Its protagonists are Hamm, an aged master, who is blind and can't stand up, and his servant Clov, who can't sit down. They exist in a tiny house by the sea, although the dialogues suggest that there is no exterior left - no sea, no sun, no clouds. The two characters, mutually dependent, have been fighting for years and continue to do so as the play goes on. Clov always wants to leave but never seems to be able. Also present are Hamm's parents Nagg and Nell, who live in rubbish bins. Hamm once ruled over peasants of some kind, and Clov complains that he had to survey Hamm's peasants on foot because he was denied access to a bicycle.
The English title is taken from the last part of a chess game, when there are very few pieces left. (The French title can be applied to games besides chess, and Beckett lamented the fact that there was no precise English equivalent). Beckett himself was known to be an avid player of the game, and the struggle of Hamm to accept the end can be compared to the refusal of amateur chess players to admit an inevitable defeat, though professional players usually resign after facing a major setback. Hamm perhaps represents a king with Clov as his last remaining pawn.
The literary critic Harold Bloom considers 'Hamm' to be an allusion to Hamlet and finds an intertext (transumptive litotes) within Hamm's line:
Bloom contends this is an intertext with Hamlet's famous 'To be or not to be' soliloquy, in which doubt prevents the character in Hamlet's revised version of The Mousetrap from taking decisive action, and Endgame is a play devoid of action, in Beckett's typical absurdist style.

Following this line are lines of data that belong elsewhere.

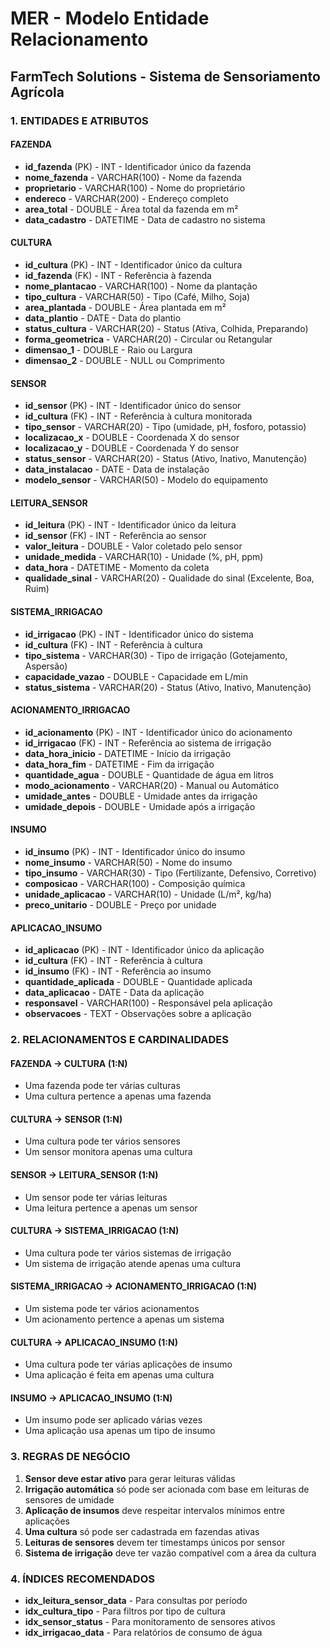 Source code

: # MER - Modelo Entidade Relacionamento
## FarmTech Solutions - Sistema de Sensoriamento Agrícola

### 1. ENTIDADES E ATRIBUTOS

#### **FAZENDA**
- **id_fazenda** (PK) - INT - Identificador único da fazenda
- **nome_fazenda** - VARCHAR(100) - Nome da fazenda
- **proprietario** - VARCHAR(100) - Nome do proprietário
- **endereco** - VARCHAR(200) - Endereço completo
- **area_total** - DOUBLE - Área total da fazenda em m²
- **data_cadastro** - DATETIME - Data de cadastro no sistema

#### **CULTURA**
- **id_cultura** (PK) - INT - Identificador único da cultura
- **id_fazenda** (FK) - INT - Referência à fazenda
- **nome_plantacao** - VARCHAR(100) - Nome da plantação
- **tipo_cultura** - VARCHAR(50) - Tipo (Café, Milho, Soja)
- **area_plantada** - DOUBLE - Área plantada em m²
- **data_plantio** - DATE - Data do plantio
- **status_cultura** - VARCHAR(20) - Status (Ativa, Colhida, Preparando)
- **forma_geometrica** - VARCHAR(20) - Circular ou Retangular
- **dimensao_1** - DOUBLE - Raio ou Largura
- **dimensao_2** - DOUBLE - NULL ou Comprimento

#### **SENSOR**
- **id_sensor** (PK) - INT - Identificador único do sensor
- **id_cultura** (FK) - INT - Referência à cultura monitorada
- **tipo_sensor** - VARCHAR(20) - Tipo (umidade, pH, fosforo, potassio)
- **localizacao_x** - DOUBLE - Coordenada X do sensor
- **localizacao_y** - DOUBLE - Coordenada Y do sensor
- **status_sensor** - VARCHAR(20) - Status (Ativo, Inativo, Manutenção)
- **data_instalacao** - DATE - Data de instalação
- **modelo_sensor** - VARCHAR(50) - Modelo do equipamento

#### **LEITURA_SENSOR**
- **id_leitura** (PK) - INT - Identificador único da leitura
- **id_sensor** (FK) - INT - Referência ao sensor
- **valor_leitura** - DOUBLE - Valor coletado pelo sensor
- **unidade_medida** - VARCHAR(10) - Unidade (%, pH, ppm)
- **data_hora** - DATETIME - Momento da coleta
- **qualidade_sinal** - VARCHAR(20) - Qualidade do sinal (Excelente, Boa, Ruim)

#### **SISTEMA_IRRIGACAO**
- **id_irrigacao** (PK) - INT - Identificador único do sistema
- **id_cultura** (FK) - INT - Referência à cultura
- **tipo_sistema** - VARCHAR(30) - Tipo de irrigação (Gotejamento, Aspersão)
- **capacidade_vazao** - DOUBLE - Capacidade em L/min
- **status_sistema** - VARCHAR(20) - Status (Ativo, Inativo, Manutenção)

#### **ACIONAMENTO_IRRIGACAO**
- **id_acionamento** (PK) - INT - Identificador único do acionamento
- **id_irrigacao** (FK) - INT - Referência ao sistema de irrigação
- **data_hora_inicio** - DATETIME - Início da irrigação
- **data_hora_fim** - DATETIME - Fim da irrigação
- **quantidade_agua** - DOUBLE - Quantidade de água em litros
- **modo_acionamento** - VARCHAR(20) - Manual ou Automático
- **umidade_antes** - DOUBLE - Umidade antes da irrigação
- **umidade_depois** - DOUBLE - Umidade após a irrigação

#### **INSUMO**
- **id_insumo** (PK) - INT - Identificador único do insumo
- **nome_insumo** - VARCHAR(50) - Nome do insumo
- **tipo_insumo** - VARCHAR(30) - Tipo (Fertilizante, Defensivo, Corretivo)
- **composicao** - VARCHAR(100) - Composição química
- **unidade_aplicacao** - VARCHAR(10) - Unidade (L/m², kg/ha)
- **preco_unitario** - DOUBLE - Preço por unidade

#### **APLICACAO_INSUMO**
- **id_aplicacao** (PK) - INT - Identificador único da aplicação
- **id_cultura** (FK) - INT - Referência à cultura
- **id_insumo** (FK) - INT - Referência ao insumo
- **quantidade_aplicada** - DOUBLE - Quantidade aplicada
- **data_aplicacao** - DATE - Data da aplicação
- **responsavel** - VARCHAR(100) - Responsável pela aplicação
- **observacoes** - TEXT - Observações sobre a aplicação

### 2. RELACIONAMENTOS E CARDINALIDADES

#### **FAZENDA → CULTURA (1:N)**
- Uma fazenda pode ter várias culturas
- Uma cultura pertence a apenas uma fazenda

#### **CULTURA → SENSOR (1:N)**
- Uma cultura pode ter vários sensores
- Um sensor monitora apenas uma cultura

#### **SENSOR → LEITURA_SENSOR (1:N)**
- Um sensor pode ter várias leituras
- Uma leitura pertence a apenas um sensor

#### **CULTURA → SISTEMA_IRRIGACAO (1:N)**
- Uma cultura pode ter vários sistemas de irrigação
- Um sistema de irrigação atende apenas uma cultura

#### **SISTEMA_IRRIGACAO → ACIONAMENTO_IRRIGACAO (1:N)**
- Um sistema pode ter vários acionamentos
- Um acionamento pertence a apenas um sistema

#### **CULTURA → APLICACAO_INSUMO (1:N)**
- Uma cultura pode ter várias aplicações de insumo
- Uma aplicação é feita em apenas uma cultura

#### **INSUMO → APLICACAO_INSUMO (1:N)**
- Um insumo pode ser aplicado várias vezes
- Uma aplicação usa apenas um tipo de insumo

### 3. REGRAS DE NEGÓCIO

1. **Sensor deve estar ativo** para gerar leituras válidas
2. **Irrigação automática** só pode ser acionada com base em leituras de sensores de umidade
3. **Aplicação de insumos** deve respeitar intervalos mínimos entre aplicações
4. **Uma cultura** só pode ser cadastrada em fazendas ativas
5. **Leituras de sensores** devem ter timestamps únicos por sensor
6. **Sistema de irrigação** deve ter vazão compatível com a área da cultura

### 4. ÍNDICES RECOMENDADOS

- **idx_leitura_sensor_data** - Para consultas por período
- **idx_cultura_tipo** - Para filtros por tipo de cultura
- **idx_sensor_status** - Para monitoramento de sensores ativos
- **idx_irrigacao_data** - Para relatórios de consumo de água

It has also been suggested that Hamm also relates to 'ham actor' and Ham, son of Noah, while Clov is a truncated version of Clown, as well as suggesting cloven hof (devil) and glove (a distant echo of Hand and Glove, perhaps). Nagg suggests 'nagging' and the German 'Nagen' (to gnaw), while Nell recalls Dickens' Little Nell. (Theodor Adorno Trying to Understand Endgame). Equally Hamm could be short for Hammer and Clov be 'clove' (etymologically 'nail'), hammer and nail representing one aspect of their relationship.

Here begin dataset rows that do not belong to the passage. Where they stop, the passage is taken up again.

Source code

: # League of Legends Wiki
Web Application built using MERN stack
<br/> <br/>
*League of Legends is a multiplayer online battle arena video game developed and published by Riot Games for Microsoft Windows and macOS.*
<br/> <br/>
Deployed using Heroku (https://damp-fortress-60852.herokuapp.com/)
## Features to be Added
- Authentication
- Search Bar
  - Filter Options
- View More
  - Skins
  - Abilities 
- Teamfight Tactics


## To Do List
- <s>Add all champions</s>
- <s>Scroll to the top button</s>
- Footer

Ruby Cohn, in her book Back to Beckett, writes that "Beckett's favorite line in the play is Hamm's deduction from Clov's observation that Nagg is crying: 'Then he's living.' But in Berlin he felt that the most important sentence is Nell's 'Nothing is funnier than unhappiness.' And he directed his play to show the fun of unhappiness."
The implication in the play is that the characters live in an unchanging, static state. Each day contains the actions and reactions of the day before, until each event takes on an almost ritualistic quality. It is made clear, through the text, that the characters have a past (most notably through Nagg and Nell who conjure up memories of tandem rides in the Ardennes). However, there is no indication that they may have a future. Even the death of Nell, which occurs towards the end of the play, is greeted with a lack of surprise that suggests it is an everyday event, with her being resurrected for the next day. The isolated setting, and the constant references to aspects of civilisation that no longer exist, have led many to suggest the play is post-nuclear. However, Beckett has always denied this.